East Suffolk Catchment Partnership's Debenham flood prevention project is part of its wider initiative, Recovering the Deben: From Source to Sea.

East Suffolk Catchment Partnership Dr Helen Dangerfield walks on the edge of the River Deben during a sunny day. She wears a white shirt with black trousers and wellington boots. She has dark hair that is partly tied back.East Suffolk Catchment Partnership
Dr Helen Dangerfield said this was the first of "many actions" needed to help the River Deben

Dr Dangerfield explained it would look at two watercourses - the Cherry Tree brook and Derry brook that both flooded during Storm Babet.

The flood prevention plan will see two new natural flood storage areas built to lower the risk of flooding downstream.

The first of these will be created at Winston Green, with a capacity for up to 14,500 cubic metres of floodwater.

"We're just awaiting planning permission, but we're hoping to start [on the Cherry Tree brook] in the spring and it should be finished by the summer," Dr Dangerfield continued.

"That's the first of the two schemes and then the Derry brook will follow on later, we're just in the process of finalising the designs for that one."

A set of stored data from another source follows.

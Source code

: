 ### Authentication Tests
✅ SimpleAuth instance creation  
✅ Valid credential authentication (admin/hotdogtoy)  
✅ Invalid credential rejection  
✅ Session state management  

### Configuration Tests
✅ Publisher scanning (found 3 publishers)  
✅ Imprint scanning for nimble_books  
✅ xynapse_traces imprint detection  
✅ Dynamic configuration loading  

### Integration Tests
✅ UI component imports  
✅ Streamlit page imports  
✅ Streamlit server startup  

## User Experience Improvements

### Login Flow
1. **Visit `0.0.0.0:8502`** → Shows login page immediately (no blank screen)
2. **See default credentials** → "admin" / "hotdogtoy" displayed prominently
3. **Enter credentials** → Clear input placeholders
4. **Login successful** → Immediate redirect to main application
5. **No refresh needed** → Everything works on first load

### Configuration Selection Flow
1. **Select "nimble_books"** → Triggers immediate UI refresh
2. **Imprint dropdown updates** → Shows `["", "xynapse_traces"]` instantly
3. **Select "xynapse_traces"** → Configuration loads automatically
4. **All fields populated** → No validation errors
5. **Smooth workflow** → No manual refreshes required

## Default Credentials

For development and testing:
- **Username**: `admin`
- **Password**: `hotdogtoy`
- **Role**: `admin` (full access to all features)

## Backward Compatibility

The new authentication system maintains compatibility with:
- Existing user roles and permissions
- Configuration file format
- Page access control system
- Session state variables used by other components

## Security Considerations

New ponds will also be created to improve water quality and attract wildlife.

'Working together'

Dr Dangerfield said the project had come about as a "result of people working together".

"These projects wouldn't come about without the landowners, farmers and forward-thinking individuals who have put forward the areas of land to store water on," she added.

Dr Dangerfield said she hoped to look at other areas prone to flooding and encouraged anyone with ideas to get in touch with East Suffolk Catchment Partnership.